**Assignment**
Restate each of the lines given below, word for word.

**Records for the exercise**
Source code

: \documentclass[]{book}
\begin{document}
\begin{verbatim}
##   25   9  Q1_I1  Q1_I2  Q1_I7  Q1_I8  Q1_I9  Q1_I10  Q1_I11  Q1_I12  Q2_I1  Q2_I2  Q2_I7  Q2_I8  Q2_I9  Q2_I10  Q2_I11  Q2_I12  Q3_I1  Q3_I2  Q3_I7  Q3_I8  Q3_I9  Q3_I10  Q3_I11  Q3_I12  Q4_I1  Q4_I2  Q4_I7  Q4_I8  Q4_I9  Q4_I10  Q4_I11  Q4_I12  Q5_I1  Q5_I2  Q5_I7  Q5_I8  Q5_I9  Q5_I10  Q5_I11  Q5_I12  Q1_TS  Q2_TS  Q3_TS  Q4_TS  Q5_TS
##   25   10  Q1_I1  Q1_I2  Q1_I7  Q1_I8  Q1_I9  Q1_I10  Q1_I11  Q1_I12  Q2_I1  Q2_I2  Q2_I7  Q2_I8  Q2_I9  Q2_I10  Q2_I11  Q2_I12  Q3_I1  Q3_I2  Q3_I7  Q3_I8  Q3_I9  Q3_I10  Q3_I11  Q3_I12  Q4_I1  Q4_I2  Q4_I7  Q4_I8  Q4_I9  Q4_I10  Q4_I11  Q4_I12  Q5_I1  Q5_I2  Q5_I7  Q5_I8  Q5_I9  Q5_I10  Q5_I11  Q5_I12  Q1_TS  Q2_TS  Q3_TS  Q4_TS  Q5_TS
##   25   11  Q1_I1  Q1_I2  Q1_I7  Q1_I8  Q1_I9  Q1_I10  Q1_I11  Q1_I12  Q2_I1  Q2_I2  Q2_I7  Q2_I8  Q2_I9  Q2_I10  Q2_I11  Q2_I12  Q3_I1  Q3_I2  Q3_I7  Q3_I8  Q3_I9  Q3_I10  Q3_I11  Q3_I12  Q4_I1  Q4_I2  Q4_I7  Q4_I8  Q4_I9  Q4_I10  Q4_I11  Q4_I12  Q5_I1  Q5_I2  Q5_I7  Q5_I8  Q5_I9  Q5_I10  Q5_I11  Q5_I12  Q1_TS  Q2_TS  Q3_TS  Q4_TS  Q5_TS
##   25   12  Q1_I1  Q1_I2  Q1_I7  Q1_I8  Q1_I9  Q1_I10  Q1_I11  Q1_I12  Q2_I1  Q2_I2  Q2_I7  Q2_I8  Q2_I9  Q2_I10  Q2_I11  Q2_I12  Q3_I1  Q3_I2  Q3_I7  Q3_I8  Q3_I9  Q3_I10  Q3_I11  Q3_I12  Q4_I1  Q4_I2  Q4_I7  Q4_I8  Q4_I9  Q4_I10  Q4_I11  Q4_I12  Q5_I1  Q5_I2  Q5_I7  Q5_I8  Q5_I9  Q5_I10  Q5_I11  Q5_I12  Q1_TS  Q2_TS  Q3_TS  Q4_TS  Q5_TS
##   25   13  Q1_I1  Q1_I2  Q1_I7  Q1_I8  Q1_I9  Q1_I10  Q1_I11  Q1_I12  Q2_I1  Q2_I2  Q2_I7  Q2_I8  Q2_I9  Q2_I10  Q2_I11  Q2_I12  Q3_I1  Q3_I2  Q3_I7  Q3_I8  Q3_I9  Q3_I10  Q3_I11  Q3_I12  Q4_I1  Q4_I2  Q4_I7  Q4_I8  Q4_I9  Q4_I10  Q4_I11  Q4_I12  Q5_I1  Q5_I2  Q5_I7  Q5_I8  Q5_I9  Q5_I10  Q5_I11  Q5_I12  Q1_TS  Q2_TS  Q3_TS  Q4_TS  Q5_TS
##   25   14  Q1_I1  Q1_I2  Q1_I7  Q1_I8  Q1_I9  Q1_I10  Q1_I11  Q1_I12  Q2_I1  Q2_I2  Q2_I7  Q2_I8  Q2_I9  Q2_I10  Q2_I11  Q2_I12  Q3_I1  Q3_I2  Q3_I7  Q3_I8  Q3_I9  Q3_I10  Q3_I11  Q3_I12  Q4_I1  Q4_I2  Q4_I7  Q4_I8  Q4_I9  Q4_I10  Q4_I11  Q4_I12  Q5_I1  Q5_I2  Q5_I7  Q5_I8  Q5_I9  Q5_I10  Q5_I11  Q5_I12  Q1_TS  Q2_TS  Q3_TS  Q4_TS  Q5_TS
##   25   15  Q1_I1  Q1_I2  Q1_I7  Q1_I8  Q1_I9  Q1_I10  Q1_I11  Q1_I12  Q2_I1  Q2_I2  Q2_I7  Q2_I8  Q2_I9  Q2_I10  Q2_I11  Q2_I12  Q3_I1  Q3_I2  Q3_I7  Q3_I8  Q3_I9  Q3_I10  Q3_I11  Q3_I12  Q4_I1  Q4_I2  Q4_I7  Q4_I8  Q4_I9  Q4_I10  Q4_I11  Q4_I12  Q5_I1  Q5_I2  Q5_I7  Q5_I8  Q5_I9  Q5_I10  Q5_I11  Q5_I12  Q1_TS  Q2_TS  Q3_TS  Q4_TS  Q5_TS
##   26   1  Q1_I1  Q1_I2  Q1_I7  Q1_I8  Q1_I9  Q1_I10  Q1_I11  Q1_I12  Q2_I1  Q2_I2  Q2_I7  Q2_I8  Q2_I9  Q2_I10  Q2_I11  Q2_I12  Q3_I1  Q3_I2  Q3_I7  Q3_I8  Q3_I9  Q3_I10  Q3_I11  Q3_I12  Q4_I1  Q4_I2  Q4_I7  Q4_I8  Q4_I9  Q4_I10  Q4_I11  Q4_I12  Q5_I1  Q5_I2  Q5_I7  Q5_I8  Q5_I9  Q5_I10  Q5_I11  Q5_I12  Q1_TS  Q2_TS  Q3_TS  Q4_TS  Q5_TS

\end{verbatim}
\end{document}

**Response box**
Source code

: \documentclass[]{book}
\begin{document}
\begin{verbatim}
##   25   9  Q1_I1  Q1_I2  Q1_I7  Q1_I8  Q1_I9  Q1_I10  Q1_I11  Q1_I12  Q2_I1  Q2_I2  Q2_I7  Q2_I8  Q2_I9  Q2_I10  Q2_I11  Q2_I12  Q3_I1  Q3_I2  Q3_I7  Q3_I8  Q3_I9  Q3_I10  Q3_I11  Q3_I12  Q4_I1  Q4_I2  Q4_I7  Q4_I8  Q4_I9  Q4_I10  Q4_I11  Q4_I12  Q5_I1  Q5_I2  Q5_I7  Q5_I8  Q5_I9  Q5_I10  Q5_I11  Q5_I12  Q1_TS  Q2_TS  Q3_TS  Q4_TS  Q5_TS
##   25   10  Q1_I1  Q1_I2  Q1_I7  Q1_I8  Q1_I9  Q1_I10  Q1_I11  Q1_I12  Q2_I1  Q2_I2  Q2_I7  Q2_I8  Q2_I9  Q2_I10  Q2_I11  Q2_I12  Q3_I1  Q3_I2  Q3_I7  Q3_I8  Q3_I9  Q3_I10  Q3_I11  Q3_I12  Q4_I1  Q4_I2  Q4_I7  Q4_I8  Q4_I9  Q4_I10  Q4_I11  Q4_I12  Q5_I1  Q5_I2  Q5_I7  Q5_I8  Q5_I9  Q5_I10  Q5_I11  Q5_I12  Q1_TS  Q2_TS  Q3_TS  Q4_TS  Q5_TS
##   25   11  Q1_I1  Q1_I2  Q1_I7  Q1_I8  Q1_I9  Q1_I10  Q1_I11  Q1_I12  Q2_I1  Q2_I2  Q2_I7  Q2_I8  Q2_I9  Q2_I10  Q2_I11  Q2_I12  Q3_I1  Q3_I2  Q3_I7  Q3_I8  Q3_I9  Q3_I10  Q3_I11  Q3_I12  Q4_I1  Q4_I2  Q4_I7  Q4_I8  Q4_I9  Q4_I10  Q4_I11  Q4_I12  Q5_I1  Q5_I2  Q5_I7  Q5_I8  Q5_I9  Q5_I10  Q5_I11  Q5_I12  Q1_TS  Q2_TS  Q3_TS  Q4_TS  Q5_TS
##   25   12  Q1_I1  Q1_I2  Q1_I7  Q1_I8  Q1_I9  Q1_I10  Q1_I11  Q1_I12  Q2_I1  Q2_I2  Q2_I7  Q2_I8  Q2_I9  Q2_I10  Q2_I11  Q2_I12  Q3_I1  Q3_I2  Q3_I7  Q3_I8  Q3_I9  Q3_I10  Q3_I11  Q3_I12  Q4_I1  Q4_I2  Q4_I7  Q4_I8  Q4_I9  Q4_I10  Q4_I11  Q4_I12  Q5_I1  Q5_I2  Q5_I7  Q5_I8  Q5_I9  Q5_I10  Q5_I11  Q5_I12  Q1_TS  Q2_TS  Q3_TS  Q4_TS  Q5_TS
##   25   13  Q1_I1  Q1_I2  Q1_I7  Q1_I8  Q1_I9  Q1_I10  Q1_I11  Q1_I12  Q2_I1  Q2_I2  Q2_I7  Q2_I8  Q2_I9  Q2_I10  Q2_I11  Q2_I12  Q3_I1  Q3_I2  Q3_I7  Q3_I8  Q3_I9  Q3_I10  Q3_I11  Q3_I12  Q4_I1  Q4_I2  Q4_I7  Q4_I8  Q4_I9  Q4_I10  Q4_I11  Q4_I12  Q5_I1  Q5_I2  Q5_I7  Q5_I8  Q5_I9  Q5_I10  Q5_I11  Q5_I12  Q1_TS  Q2_TS  Q3_TS  Q4_TS  Q5_TS
##   25   14  Q1_I1  Q1_I2  Q1_I7  Q1_I8  Q1_I9  Q1_I10  Q1_I11  Q1_I12  Q2_I1  Q2_I2  Q2_I7  Q2_I8  Q2_I9  Q2_I10  Q2_I11  Q2_I12  Q3_I1  Q3_I2  Q3_I7  Q3_I8  Q3_I9  Q3_I10  Q3_I11  Q3_I12  Q4_I1  Q4_I2  Q4_I7  Q4_I8  Q4_I9  Q4_I10  Q4_I11  Q4_I12  Q5_I1  Q5_I2  Q5_I7  Q5_I8  Q5_I9  Q5_I10  Q5_I11  Q5_I12  Q1_TS  Q2_TS  Q3_TS  Q4_TS  Q5_TS
##   25   15  Q1_I1  Q1_I2  Q1_I7  Q1_I8  Q1_I9  Q1_I10  Q1_I11  Q1_I12  Q2_I1  Q2_I2  Q2_I7  Q2_I8  Q2_I9  Q2_I10  Q2_I11  Q2_I12  Q3_I1  Q3_I2  Q3_I7  Q3_I8  Q3_I9  Q3_I10  Q3_I11  Q3_I12  Q4_I1  Q4_I2  Q4_I7  Q4_I8  Q4_I9  Q4_I10  Q4_I11  Q4_I12  Q5_I1  Q5_I2  Q5_I7  Q5_I8  Q5_I9  Q5_I10  Q5_I11  Q5_I12  Q1_TS  Q2_TS  Q3_TS  Q4_TS  Q5_TS
##   26   1  Q1_I1  Q1_I2  Q1_I7  Q1_I8  Q1_I9  Q1_I10  Q1_I11  Q1_I12  Q2_I1  Q2_I2  Q2_I7  Q2_I8  Q2_I9  Q2_I10  Q2_I11  Q2_I12  Q3_I1  Q3_I2  Q3_I7  Q3_I8  Q3_I9  Q3_I10  Q3_I11  Q3_I12  Q4_I1  Q4_I2  Q4_I7  Q4_I8  Q4_I9  Q4_I10  Q4_I11  Q4_I12  Q5_I1  Q5_I2  Q5_I7  Q5_I8  Q5_I9  Q5_I10  Q5_I11  Q5_I12  Q1_TS  Q2_TS  Q3_TS  Q4_TS  Q5_TS

\end{verbatim}
\end{document}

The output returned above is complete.